**Brief:** Report the count of lines in the records below that hold the word "Bronze", omitting everything but the number.

─── Listed entries ───

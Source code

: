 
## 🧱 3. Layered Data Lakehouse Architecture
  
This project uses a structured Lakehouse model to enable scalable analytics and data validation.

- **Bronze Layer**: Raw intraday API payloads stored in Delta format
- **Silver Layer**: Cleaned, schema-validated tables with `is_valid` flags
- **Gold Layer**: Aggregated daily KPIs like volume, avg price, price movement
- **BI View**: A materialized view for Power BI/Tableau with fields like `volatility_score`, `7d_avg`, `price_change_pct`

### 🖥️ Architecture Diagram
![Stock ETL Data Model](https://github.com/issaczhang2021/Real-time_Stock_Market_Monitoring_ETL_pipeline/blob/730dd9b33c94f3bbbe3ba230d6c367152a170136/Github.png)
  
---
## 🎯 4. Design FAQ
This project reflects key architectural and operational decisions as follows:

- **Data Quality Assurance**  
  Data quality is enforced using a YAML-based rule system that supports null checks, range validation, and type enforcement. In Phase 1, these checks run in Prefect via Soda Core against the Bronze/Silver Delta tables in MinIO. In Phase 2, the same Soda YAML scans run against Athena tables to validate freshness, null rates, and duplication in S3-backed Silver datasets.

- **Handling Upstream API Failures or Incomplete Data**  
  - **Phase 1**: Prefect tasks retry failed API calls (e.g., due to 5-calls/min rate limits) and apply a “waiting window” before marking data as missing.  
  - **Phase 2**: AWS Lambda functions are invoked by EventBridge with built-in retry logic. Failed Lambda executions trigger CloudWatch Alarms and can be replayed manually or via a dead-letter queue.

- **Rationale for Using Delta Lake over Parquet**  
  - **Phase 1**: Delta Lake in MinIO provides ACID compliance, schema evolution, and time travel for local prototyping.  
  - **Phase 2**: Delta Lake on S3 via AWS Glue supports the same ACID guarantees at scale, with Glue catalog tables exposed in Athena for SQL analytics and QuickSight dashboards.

───

**Solution for this task:** 2